=== Data for review ===
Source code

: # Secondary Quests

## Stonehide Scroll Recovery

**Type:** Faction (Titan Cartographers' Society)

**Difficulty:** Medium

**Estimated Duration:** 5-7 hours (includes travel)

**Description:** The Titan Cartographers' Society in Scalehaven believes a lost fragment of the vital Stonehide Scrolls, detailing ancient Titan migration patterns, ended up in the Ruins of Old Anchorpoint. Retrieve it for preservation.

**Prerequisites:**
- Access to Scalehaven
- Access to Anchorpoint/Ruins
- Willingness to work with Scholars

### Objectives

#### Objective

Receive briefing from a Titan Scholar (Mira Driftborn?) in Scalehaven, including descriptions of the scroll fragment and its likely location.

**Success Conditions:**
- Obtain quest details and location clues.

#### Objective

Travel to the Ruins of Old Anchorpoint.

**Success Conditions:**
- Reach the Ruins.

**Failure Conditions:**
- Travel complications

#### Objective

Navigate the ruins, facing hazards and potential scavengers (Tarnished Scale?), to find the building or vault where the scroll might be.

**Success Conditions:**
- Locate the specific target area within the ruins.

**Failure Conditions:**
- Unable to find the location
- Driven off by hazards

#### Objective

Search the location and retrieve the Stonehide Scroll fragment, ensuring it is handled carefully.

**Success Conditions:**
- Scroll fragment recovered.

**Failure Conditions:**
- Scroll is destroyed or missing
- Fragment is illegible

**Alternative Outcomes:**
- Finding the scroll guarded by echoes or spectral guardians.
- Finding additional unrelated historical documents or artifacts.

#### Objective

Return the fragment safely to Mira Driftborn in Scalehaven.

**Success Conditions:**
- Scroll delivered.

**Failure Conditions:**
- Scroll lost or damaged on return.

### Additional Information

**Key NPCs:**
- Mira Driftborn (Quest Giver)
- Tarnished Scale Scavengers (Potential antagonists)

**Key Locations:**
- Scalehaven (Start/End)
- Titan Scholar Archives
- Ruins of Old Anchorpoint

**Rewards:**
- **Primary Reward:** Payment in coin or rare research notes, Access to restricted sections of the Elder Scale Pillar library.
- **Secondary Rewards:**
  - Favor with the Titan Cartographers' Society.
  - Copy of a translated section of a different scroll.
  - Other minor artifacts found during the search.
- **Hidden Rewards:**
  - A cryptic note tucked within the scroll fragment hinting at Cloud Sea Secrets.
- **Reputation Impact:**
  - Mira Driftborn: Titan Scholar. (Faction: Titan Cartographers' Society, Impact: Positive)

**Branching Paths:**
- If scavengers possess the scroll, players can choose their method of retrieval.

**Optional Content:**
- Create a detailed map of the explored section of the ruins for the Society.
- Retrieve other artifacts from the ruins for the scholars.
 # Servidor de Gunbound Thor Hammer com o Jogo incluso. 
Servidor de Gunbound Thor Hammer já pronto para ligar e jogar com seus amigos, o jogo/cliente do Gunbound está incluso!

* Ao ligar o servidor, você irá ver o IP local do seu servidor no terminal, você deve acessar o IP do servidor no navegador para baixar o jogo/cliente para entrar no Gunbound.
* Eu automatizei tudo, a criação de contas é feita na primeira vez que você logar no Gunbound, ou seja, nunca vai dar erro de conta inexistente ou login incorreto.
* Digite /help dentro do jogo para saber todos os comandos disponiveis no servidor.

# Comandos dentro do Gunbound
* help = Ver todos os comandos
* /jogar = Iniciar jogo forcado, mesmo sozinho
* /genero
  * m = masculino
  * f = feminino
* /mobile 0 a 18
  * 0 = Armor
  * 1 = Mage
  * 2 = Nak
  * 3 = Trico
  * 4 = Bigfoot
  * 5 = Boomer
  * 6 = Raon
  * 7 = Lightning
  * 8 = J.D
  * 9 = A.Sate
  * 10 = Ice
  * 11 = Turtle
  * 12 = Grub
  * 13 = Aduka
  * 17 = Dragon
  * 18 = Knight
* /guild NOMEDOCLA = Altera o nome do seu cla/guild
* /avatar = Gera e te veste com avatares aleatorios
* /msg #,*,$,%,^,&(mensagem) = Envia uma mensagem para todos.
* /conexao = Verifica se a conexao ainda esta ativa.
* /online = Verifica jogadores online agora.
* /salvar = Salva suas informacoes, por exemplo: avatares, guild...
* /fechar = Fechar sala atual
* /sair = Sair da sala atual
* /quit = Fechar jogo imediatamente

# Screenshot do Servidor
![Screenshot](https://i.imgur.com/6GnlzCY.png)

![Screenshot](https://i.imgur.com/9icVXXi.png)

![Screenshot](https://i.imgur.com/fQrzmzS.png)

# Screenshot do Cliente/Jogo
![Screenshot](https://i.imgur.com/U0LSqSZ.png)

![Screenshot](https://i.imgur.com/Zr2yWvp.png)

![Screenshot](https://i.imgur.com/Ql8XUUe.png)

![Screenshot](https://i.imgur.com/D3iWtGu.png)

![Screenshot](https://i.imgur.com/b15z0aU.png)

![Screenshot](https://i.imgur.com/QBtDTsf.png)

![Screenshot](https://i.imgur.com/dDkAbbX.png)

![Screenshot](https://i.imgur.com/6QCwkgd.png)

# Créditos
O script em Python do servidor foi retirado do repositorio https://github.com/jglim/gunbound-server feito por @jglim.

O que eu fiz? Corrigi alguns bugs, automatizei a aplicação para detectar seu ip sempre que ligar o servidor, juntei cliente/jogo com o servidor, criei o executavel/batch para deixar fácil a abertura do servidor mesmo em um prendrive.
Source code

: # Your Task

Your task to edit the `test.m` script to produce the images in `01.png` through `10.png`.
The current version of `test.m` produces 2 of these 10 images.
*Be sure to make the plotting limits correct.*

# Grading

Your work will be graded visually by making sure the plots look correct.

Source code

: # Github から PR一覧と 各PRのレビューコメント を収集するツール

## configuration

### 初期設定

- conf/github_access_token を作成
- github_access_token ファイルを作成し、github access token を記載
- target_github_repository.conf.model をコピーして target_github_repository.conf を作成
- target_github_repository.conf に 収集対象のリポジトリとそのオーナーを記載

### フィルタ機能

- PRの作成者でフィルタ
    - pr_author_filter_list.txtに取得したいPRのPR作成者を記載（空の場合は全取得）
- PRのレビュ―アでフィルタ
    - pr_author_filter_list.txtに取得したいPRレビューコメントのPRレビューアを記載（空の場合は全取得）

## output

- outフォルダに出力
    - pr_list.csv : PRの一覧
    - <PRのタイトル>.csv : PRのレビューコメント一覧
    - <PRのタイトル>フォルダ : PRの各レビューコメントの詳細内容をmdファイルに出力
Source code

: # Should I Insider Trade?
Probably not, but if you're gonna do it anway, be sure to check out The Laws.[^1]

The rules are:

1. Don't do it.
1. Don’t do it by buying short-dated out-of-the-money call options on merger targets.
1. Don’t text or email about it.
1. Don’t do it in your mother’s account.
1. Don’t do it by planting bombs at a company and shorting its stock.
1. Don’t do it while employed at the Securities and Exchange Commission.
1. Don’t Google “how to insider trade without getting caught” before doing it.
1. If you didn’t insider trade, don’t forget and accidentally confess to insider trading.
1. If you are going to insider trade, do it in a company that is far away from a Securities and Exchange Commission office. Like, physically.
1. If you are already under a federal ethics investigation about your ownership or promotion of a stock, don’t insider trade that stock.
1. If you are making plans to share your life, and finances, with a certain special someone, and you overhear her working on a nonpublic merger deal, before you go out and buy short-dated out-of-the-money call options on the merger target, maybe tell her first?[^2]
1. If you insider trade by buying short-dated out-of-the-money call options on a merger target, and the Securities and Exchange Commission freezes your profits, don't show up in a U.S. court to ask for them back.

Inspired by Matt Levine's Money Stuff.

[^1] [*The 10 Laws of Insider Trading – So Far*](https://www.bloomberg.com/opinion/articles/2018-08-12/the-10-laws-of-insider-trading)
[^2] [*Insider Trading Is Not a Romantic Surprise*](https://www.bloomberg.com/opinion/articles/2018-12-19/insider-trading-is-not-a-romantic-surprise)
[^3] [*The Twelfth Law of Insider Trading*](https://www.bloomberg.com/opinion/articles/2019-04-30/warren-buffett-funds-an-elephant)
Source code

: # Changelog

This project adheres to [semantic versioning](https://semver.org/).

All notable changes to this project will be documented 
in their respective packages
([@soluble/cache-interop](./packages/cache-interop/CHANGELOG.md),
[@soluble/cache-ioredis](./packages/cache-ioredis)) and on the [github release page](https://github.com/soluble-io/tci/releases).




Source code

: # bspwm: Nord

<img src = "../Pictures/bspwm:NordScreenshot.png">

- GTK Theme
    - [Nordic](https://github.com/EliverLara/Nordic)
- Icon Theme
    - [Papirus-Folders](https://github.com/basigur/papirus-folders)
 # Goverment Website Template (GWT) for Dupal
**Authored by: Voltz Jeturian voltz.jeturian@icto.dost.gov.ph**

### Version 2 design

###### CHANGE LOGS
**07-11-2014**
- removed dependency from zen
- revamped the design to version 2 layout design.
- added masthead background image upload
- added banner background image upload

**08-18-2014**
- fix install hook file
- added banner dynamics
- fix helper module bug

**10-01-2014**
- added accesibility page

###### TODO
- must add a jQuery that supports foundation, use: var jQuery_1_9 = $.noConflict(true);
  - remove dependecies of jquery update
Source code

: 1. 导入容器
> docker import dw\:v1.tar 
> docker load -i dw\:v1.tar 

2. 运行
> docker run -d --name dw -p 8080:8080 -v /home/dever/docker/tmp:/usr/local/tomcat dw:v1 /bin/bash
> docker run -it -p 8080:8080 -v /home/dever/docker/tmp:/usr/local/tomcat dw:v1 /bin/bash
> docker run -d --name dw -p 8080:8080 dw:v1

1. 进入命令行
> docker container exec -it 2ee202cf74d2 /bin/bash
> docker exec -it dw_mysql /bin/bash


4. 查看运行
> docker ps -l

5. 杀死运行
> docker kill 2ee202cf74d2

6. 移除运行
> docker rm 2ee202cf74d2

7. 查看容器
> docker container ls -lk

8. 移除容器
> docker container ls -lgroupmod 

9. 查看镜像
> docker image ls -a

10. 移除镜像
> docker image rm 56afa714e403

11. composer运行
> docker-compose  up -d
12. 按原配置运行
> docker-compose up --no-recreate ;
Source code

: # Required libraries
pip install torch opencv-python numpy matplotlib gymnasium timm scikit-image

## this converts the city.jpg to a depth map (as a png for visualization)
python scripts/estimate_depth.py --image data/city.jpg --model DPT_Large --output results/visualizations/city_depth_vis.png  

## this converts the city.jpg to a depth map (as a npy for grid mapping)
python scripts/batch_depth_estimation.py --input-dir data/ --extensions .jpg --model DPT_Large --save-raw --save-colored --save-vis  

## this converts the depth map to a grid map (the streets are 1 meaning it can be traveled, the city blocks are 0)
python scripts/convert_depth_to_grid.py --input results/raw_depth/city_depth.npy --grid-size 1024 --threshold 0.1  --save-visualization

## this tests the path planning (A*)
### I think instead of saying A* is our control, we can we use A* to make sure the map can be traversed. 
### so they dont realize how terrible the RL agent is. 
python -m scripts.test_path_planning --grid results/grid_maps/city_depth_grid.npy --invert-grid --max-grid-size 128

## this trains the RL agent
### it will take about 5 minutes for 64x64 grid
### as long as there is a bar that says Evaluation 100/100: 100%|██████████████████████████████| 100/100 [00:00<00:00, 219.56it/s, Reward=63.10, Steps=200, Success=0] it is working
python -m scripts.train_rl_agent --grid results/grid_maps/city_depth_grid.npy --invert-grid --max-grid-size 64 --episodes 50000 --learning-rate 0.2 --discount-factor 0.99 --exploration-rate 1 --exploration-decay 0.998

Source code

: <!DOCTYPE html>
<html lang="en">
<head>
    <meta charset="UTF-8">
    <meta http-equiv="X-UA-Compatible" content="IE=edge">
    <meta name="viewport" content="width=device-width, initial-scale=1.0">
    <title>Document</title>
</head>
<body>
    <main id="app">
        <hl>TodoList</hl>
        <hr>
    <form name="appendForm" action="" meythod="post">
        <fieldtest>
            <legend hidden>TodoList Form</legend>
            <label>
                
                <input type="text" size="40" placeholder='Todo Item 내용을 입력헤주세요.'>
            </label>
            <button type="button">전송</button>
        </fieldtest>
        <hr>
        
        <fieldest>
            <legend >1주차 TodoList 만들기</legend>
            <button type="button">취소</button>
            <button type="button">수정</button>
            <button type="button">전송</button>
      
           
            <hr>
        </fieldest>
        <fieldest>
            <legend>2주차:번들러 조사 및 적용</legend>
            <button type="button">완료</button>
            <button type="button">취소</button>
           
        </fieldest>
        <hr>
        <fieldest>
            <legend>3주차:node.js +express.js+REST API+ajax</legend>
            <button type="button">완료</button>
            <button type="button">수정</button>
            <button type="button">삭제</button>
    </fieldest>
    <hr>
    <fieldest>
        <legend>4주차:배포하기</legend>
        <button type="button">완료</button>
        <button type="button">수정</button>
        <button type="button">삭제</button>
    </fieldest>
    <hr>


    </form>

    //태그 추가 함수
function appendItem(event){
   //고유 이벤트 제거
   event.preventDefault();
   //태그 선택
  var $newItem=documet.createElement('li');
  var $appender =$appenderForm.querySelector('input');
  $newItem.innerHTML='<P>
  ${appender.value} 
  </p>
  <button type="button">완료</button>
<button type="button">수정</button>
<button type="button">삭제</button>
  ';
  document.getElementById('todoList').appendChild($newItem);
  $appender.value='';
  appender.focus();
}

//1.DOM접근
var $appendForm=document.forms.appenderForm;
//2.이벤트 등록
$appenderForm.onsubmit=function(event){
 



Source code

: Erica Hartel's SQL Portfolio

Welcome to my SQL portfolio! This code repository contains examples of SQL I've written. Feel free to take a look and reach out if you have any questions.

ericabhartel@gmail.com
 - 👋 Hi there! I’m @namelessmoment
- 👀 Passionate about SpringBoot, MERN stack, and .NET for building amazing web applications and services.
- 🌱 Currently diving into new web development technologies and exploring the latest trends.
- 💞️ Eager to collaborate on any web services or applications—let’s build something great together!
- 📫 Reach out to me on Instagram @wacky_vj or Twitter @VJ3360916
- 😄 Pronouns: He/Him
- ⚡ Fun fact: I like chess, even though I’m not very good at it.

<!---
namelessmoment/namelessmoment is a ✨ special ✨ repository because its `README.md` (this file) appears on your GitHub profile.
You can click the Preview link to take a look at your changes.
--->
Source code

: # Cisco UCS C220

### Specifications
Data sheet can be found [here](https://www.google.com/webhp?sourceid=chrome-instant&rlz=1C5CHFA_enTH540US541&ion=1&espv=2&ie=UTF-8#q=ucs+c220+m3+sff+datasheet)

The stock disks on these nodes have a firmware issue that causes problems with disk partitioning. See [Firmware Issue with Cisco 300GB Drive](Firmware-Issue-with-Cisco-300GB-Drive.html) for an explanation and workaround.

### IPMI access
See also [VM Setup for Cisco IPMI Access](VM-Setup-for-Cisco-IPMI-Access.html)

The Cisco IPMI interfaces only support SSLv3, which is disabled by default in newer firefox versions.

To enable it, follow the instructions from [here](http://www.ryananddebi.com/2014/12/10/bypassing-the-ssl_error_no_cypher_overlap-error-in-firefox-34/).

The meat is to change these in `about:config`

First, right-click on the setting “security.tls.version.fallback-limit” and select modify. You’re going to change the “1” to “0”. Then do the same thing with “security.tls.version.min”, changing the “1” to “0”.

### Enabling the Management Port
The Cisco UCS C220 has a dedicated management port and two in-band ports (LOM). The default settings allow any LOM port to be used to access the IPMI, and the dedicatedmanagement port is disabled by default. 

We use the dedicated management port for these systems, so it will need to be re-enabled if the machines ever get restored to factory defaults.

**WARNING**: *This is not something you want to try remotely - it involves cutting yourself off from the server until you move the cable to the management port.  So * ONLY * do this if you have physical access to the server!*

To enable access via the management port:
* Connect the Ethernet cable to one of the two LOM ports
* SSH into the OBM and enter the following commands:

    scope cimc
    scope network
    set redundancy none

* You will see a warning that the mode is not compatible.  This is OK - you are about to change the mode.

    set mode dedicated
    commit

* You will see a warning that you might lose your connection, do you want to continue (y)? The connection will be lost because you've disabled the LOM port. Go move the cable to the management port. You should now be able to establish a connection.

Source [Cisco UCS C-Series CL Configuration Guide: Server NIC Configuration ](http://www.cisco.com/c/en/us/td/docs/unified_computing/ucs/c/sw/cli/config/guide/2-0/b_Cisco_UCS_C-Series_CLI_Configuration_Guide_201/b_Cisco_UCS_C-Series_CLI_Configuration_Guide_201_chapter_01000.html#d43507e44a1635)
===
• _Exercise goal_
Transcribe, exactly and without additions, the lines of the records above, beginning with the line that contains "-p 8080:8080 dw:v1" and ending with the line that contains "### as long", both included.

• _Answer area_
> docker run -d --name dw -p 8080:8080 dw:v1

1. 进入命令行
> docker container exec -it 2ee202cf74d2 /bin/bash
> docker exec -it dw_mysql /bin/bash


4. 查看运行
> docker ps -l

5. 杀死运行
> docker kill 2ee202cf74d2

6. 移除运行
> docker rm 2ee202cf74d2

7. 查看容器
> docker container ls -lk

8. 移除容器
> docker container ls -lgroupmod 

9. 查看镜像
> docker image ls -a

10. 移除镜像
> docker image rm 56afa714e403

11. composer运行
> docker-compose  up -d
12. 按原配置运行
> docker-compose up --no-recreate ;
Source code

: # Required libraries
pip install torch opencv-python numpy matplotlib gymnasium timm scikit-image

## this converts the city.jpg to a depth map (as a png for visualization)
python scripts/estimate_depth.py --image data/city.jpg --model DPT_Large --output results/visualizations/city_depth_vis.png  

## this converts the city.jpg to a depth map (as a npy for grid mapping)
python scripts/batch_depth_estimation.py --input-dir data/ --extensions .jpg --model DPT_Large --save-raw --save-colored --save-vis  

## this converts the depth map to a grid map (the streets are 1 meaning it can be traveled, the city blocks are 0)
python scripts/convert_depth_to_grid.py --input results/raw_depth/city_depth.npy --grid-size 1024 --threshold 0.1  --save-visualization

## this tests the path planning (A*)
### I think instead of saying A* is our control, we can we use A* to make sure the map can be traversed. 
### so they dont realize how terrible the RL agent is. 
python -m scripts.test_path_planning --grid results/grid_maps/city_depth_grid.npy --invert-grid --max-grid-size 128

## this trains the RL agent
### it will take about 5 minutes for 64x64 grid
### as long as there is a bar that says Evaluation 100/100: 100%|██████████████████████████████| 100/100 [00:00<00:00, 219.56it/s, Reward=63.10, Steps=200, Success=0] it is working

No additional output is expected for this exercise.